The tribunal could not ‘ignore the clear words, and seek to rewrite legislation based on what might be discerned as the true result intended by Parliament’ and it did ‘not consider that s 116(1)(b) can be construed otherwise than on its own terms’. In other words, although the tribunal considered it unlikely that Parliament intended the result argued for by the Hancocks, it was not possible to construe the clear words of the legislation in any other way. It also said that ‘no purposive construction can fill the gap created by the fact that certain circumstances that might be thought to have been intended to be within s 116 fall outside it according to the clear words of s 116(1)(b)’, as it did not see ‘that the language of s 116(1)(b) admits of an interpretation that can avoid what may be perceived as an injustice or absurdity’. This was a case ‘where an anomaly cannot be avoided by any legitimate process of interpretation’.

On the Ramsay argument, HMRC submitted that, construing the legislation purposively and viewing the facts realistically, the conversion of securities on 5 May 2003, followed by the redemption on 30 June, should be treated as a single transaction. While the tribunal accepted the inevitability of the redemption of the SDLNs, they did genuinely exist and they were always going to be redeemed eventually. Viewed realistically, the conversion and the redemption could not be conflated and the transaction could not be viewed realistically as the direct redemption of the B and Revised B loan notes.

The tribunal then looked the legislation purposively. It said that these provisions provide a rational system of taxation, delaying the payment of tax until securities are eventually sold or redeemed. Section 116 was part of that system, ensuring that where the instruments concerned were tax exempt QCBs, a tax liability could not be avoided. The tribunal also noted that the conversion of securities rules (s 132) did not require a commercial reason for the transactions and had no tax avoidance test. It decided that it did ‘not consider that a purposive construction of the reorganisation provisions, including s 132, can produce any different result merely on the basis that the transactions that have been entered into were intended, for tax avoidance purposes reasons, to exploit an anomaly in the application of those rules’.

The tribunal also noted that HMRC’s approach was more akin to the old-style Ramsay doctrine, whereby steps could be ignored or conflated in tax avoidance cases. This approach, however, was overturned in BMBF v Mawson [2005] STC 1, decided by the House of Lords.

The tribunal’s decision could be summarised by their comment that ‘the gap in the legislation ... is not capable of being plugged by a process of purposive construction, nor by applying a broad spectrum antibiotic by means of disregarding any element of those transactions’.

Where next?

It seems likely that HMRC will seek leave to appeal this decision, as there are probably more cases involving this planning. I think the purpose of the words in s 116(1)(b) is clear and my guess is that the technical decision will not be overturned.
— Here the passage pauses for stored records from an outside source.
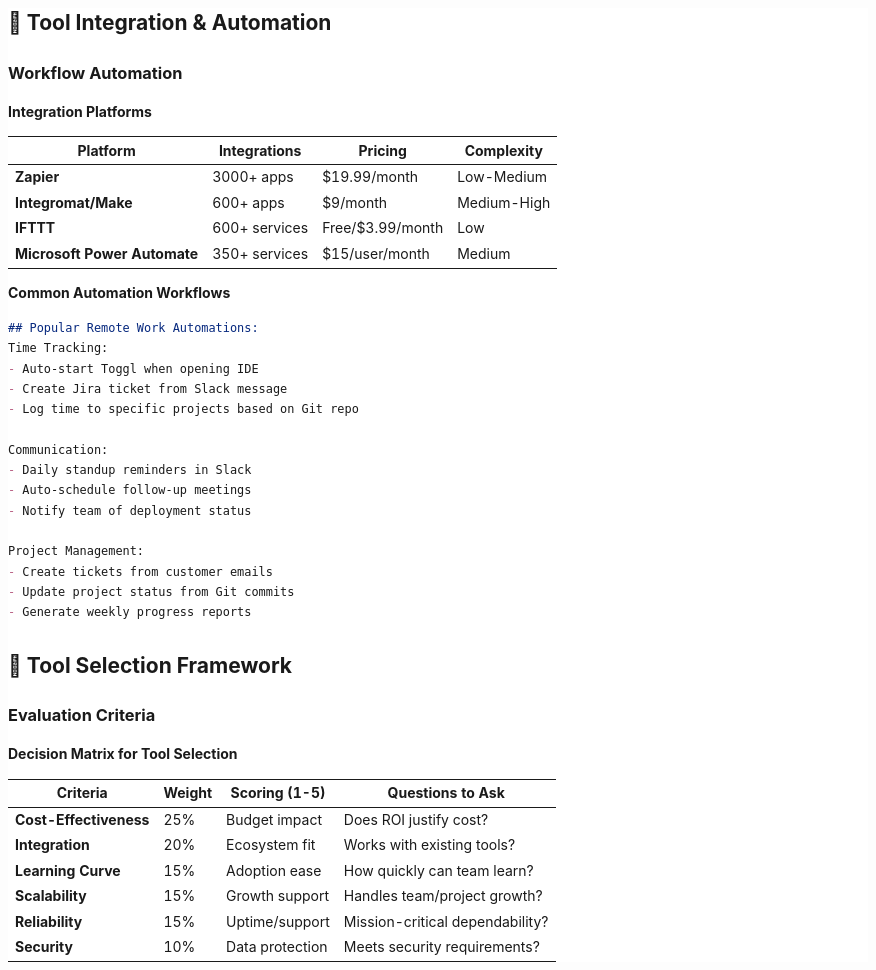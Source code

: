 ## 🔧 Tool Integration & Automation

### Workflow Automation

**Integration Platforms**

| Platform | Integrations | Pricing | Complexity |
|----------|--------------|---------|------------|
| **Zapier** | 3000+ apps | $19.99/month | Low-Medium |
| **Integromat/Make** | 600+ apps | $9/month | Medium-High |
| **IFTTT** | 600+ services | Free/$3.99/month | Low |
| **Microsoft Power Automate** | 350+ services | $15/user/month | Medium |

**Common Automation Workflows**
```markdown
## Popular Remote Work Automations:
Time Tracking:
- Auto-start Toggl when opening IDE
- Create Jira ticket from Slack message
- Log time to specific projects based on Git repo

Communication:
- Daily standup reminders in Slack
- Auto-schedule follow-up meetings
- Notify team of deployment status

Project Management:
- Create tickets from customer emails
- Update project status from Git commits  
- Generate weekly progress reports
```

## 🎯 Tool Selection Framework

### Evaluation Criteria

**Decision Matrix for Tool Selection**

| Criteria | Weight | Scoring (1-5) | Questions to Ask |
|----------|--------|---------------|------------------|
| **Cost-Effectiveness** | 25% | Budget impact | Does ROI justify cost? |
| **Integration** | 20% | Ecosystem fit | Works with existing tools? |
| **Learning Curve** | 15% | Adoption ease | How quickly can team learn? |
| **Scalability** | 15% | Growth support | Handles team/project growth? |
| **Reliability** | 15% | Uptime/support | Mission-critical dependability? |
| **Security** | 10% | Data protection | Meets security requirements? |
But the approach of construing purposively and viewing realistically is possibly open to a wider range of interpretation, so another court might decide that the inevitability of these steps, the short life of the SDLNs, and the intention to avoid tax are sufficient to allow a different decision.

HMRC may also seek to change the law, perhaps changing the threshold provisions of s 116(1)(b). Another simpler possibility would be to apply the same tests to a conversion of securities in s 132 as to a share exchange in s 135, to ensure that a conversion of securities is only within the reorganisation rules if it is carried out for bona fide commercial reasons and is not part of a scheme or arrangements to avoid capital gains tax or corporation tax. Had there been such a test in place already, this planning would have failed that test and the planning would have failed ab initio.